Untitled design.png © Tony Fine

Cette statue, datant du début du 20e siècle, est l’œuvre du sculpteur Prosper d’Épinay. Edward VII, fils aîné de la reine Victoria, accéda au trône à l’âge de 60 ans. Il régna de 1901 à 1910.

• Le tombeau Malartic

Untitled design (1).png © Tony Fine

L’imposant monument est un hommage à Anne Joseph Hippolyte de Maurès, comte de Malartic, gouverneur de l’isle de France de 1742 jusqu’à sa mort en service, à Port-Louis, le 28 juillet 1800. Dans son ouvrage de référence consacré à Malartic, Raymond d’Unienville écrit qu’à la mort du gouverneur Malartic,«le corps est d’abord placé dans une première tombe au Champ-de-Mars». La même année, l’Assemblée coloniale décide d’ériger un monument qui «réunit la noblesse et la simplicité» en mémoire de Malartic.
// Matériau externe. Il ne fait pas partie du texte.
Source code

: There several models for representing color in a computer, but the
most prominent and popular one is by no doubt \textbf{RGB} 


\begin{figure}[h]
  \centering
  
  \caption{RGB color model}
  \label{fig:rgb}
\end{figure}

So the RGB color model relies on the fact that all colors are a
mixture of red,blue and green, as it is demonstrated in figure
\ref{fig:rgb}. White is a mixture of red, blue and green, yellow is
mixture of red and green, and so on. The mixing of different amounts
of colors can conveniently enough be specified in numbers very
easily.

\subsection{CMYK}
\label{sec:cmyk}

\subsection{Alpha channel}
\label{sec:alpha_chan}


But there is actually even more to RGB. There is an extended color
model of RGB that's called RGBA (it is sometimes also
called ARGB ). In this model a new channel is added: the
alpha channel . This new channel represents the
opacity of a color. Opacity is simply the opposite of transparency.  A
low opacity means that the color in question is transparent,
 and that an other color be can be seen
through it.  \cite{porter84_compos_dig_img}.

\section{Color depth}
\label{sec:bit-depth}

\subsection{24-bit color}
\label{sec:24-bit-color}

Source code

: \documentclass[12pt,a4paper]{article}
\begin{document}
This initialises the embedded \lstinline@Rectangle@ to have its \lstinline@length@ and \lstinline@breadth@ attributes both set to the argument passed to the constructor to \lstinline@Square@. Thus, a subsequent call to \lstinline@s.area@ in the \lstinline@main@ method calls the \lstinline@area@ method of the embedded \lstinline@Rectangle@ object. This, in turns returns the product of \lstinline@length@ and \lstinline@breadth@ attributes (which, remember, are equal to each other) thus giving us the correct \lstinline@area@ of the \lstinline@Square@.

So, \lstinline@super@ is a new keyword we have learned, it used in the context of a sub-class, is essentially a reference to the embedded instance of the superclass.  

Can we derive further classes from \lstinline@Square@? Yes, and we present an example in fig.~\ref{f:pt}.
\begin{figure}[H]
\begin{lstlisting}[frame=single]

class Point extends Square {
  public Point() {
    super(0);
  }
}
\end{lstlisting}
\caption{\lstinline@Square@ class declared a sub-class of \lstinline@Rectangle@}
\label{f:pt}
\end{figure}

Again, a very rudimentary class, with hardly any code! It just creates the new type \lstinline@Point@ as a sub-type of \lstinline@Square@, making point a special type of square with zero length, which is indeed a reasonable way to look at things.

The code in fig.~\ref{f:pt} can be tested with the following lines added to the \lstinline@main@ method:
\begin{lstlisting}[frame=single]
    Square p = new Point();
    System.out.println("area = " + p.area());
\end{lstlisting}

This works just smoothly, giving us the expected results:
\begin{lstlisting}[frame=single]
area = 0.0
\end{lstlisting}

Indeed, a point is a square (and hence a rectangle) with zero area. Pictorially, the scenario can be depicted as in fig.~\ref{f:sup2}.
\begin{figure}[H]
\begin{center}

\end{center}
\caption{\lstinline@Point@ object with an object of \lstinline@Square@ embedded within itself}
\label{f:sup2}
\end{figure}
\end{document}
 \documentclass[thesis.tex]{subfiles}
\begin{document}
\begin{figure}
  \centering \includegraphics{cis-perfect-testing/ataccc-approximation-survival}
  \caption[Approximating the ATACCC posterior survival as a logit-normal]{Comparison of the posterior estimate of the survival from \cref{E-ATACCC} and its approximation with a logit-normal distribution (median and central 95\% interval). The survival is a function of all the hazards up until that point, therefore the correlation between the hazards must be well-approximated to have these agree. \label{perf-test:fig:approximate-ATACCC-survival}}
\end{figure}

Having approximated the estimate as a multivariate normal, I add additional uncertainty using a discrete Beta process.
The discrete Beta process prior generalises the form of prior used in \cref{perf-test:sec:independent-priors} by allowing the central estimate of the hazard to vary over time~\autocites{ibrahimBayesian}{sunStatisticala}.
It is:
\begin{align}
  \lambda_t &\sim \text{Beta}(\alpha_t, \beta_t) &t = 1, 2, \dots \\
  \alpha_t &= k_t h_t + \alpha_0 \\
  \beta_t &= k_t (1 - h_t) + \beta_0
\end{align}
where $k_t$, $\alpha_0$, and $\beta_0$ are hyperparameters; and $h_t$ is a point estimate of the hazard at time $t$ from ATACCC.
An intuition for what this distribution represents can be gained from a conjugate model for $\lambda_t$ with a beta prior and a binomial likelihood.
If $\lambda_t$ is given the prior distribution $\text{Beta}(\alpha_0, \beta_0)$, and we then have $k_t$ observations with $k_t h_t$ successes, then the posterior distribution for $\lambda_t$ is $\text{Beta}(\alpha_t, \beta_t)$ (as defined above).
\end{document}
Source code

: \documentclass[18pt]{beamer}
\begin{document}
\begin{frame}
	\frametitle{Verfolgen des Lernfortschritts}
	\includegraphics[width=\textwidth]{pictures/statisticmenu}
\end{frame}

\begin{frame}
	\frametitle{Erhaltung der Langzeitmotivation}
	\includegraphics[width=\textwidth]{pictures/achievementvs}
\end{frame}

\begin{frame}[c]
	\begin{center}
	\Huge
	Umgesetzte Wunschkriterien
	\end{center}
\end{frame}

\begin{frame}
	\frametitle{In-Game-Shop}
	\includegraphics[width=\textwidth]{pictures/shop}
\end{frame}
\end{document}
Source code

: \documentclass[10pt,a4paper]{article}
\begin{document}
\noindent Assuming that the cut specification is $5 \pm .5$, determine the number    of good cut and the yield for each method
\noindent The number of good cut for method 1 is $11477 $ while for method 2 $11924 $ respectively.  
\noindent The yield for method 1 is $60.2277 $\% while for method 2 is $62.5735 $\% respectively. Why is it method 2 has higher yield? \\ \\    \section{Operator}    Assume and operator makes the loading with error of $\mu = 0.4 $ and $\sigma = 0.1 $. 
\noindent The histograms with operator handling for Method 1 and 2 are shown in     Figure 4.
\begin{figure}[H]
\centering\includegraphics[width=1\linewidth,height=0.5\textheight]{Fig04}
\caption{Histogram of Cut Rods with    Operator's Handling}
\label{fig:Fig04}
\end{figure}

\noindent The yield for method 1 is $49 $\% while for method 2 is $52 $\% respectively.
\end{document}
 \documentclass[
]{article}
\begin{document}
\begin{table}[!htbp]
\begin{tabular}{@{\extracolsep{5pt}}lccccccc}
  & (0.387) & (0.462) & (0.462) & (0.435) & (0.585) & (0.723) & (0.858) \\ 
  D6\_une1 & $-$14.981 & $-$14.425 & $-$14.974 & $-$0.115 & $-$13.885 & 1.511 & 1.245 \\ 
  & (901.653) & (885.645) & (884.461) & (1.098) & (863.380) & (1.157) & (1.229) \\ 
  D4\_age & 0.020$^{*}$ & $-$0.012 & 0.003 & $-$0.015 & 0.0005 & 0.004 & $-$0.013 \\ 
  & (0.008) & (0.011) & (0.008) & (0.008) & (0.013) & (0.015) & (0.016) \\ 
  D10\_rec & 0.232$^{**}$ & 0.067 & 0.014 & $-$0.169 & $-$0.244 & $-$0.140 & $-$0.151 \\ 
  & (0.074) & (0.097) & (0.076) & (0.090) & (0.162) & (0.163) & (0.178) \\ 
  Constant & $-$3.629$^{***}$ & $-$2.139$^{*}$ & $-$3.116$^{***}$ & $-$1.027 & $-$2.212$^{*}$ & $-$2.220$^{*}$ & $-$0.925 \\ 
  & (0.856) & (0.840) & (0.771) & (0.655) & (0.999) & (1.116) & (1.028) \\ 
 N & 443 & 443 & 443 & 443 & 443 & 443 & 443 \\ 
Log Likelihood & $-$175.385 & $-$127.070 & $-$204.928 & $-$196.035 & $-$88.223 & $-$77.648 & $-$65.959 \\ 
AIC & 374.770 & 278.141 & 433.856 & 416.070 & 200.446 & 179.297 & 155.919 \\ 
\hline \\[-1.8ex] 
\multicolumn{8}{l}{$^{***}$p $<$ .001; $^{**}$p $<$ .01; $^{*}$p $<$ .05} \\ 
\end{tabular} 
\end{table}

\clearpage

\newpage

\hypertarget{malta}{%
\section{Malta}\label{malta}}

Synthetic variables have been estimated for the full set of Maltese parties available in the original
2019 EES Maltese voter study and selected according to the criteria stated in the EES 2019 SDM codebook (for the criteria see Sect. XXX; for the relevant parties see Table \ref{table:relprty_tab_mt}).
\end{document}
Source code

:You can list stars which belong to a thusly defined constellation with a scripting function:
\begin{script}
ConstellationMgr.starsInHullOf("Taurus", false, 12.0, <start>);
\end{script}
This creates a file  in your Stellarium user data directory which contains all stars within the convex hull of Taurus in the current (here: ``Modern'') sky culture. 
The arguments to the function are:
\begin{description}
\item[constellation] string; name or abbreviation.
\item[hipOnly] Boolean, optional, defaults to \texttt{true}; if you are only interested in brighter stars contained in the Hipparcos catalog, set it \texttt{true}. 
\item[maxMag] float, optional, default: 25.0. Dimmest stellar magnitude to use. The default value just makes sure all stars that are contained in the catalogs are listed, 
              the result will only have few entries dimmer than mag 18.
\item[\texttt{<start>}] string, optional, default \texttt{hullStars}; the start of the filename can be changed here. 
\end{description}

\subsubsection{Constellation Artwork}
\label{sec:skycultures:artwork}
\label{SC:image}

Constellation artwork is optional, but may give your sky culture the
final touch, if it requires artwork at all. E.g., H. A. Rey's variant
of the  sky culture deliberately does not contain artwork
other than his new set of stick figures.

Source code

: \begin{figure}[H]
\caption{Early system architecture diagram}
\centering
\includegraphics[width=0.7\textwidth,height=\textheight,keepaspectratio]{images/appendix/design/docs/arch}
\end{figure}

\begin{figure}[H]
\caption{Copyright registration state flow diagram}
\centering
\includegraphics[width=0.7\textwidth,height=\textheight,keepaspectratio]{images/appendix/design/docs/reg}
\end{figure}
Le projet et son exécution sont confiés à l’architecte bordelais Jacques Gastambide. Les travaux commencent en 1801. L’entrepreneur demande que «pour une plus belle perspective, le corps du général Malartic soit transféré à vingt toises plus haut au Champ-de-Mars, observant que l’on s’est concerté avec le clergé pour cette opération (…) Les restes du général sont mis en terre dans une seconde tombe». Le monument reste inachevé. En 1810, les Anglais prennent possession de l’île. En 1842, Sir William Maynard Gomm, lieutenant général devient gouverneur. Son épouse, «Lady Gomm trouva regrettable qu’on laissât inachevé le tombeau de Malartic, éminent prédécesseur de son mari. Elle prit les choses en main en 1846, fit appel à la générosité des colons, établit une liste de dames patronnesses dont elle prit la tête et toutes ensemble, elles organisèrent une kermesse intitulée Bazar Malartic (...) Le Bazar Malartic rapporta en deux journées près de 6 000 piastres et avant la fin de l’année, le tombeau reçu son obélisque».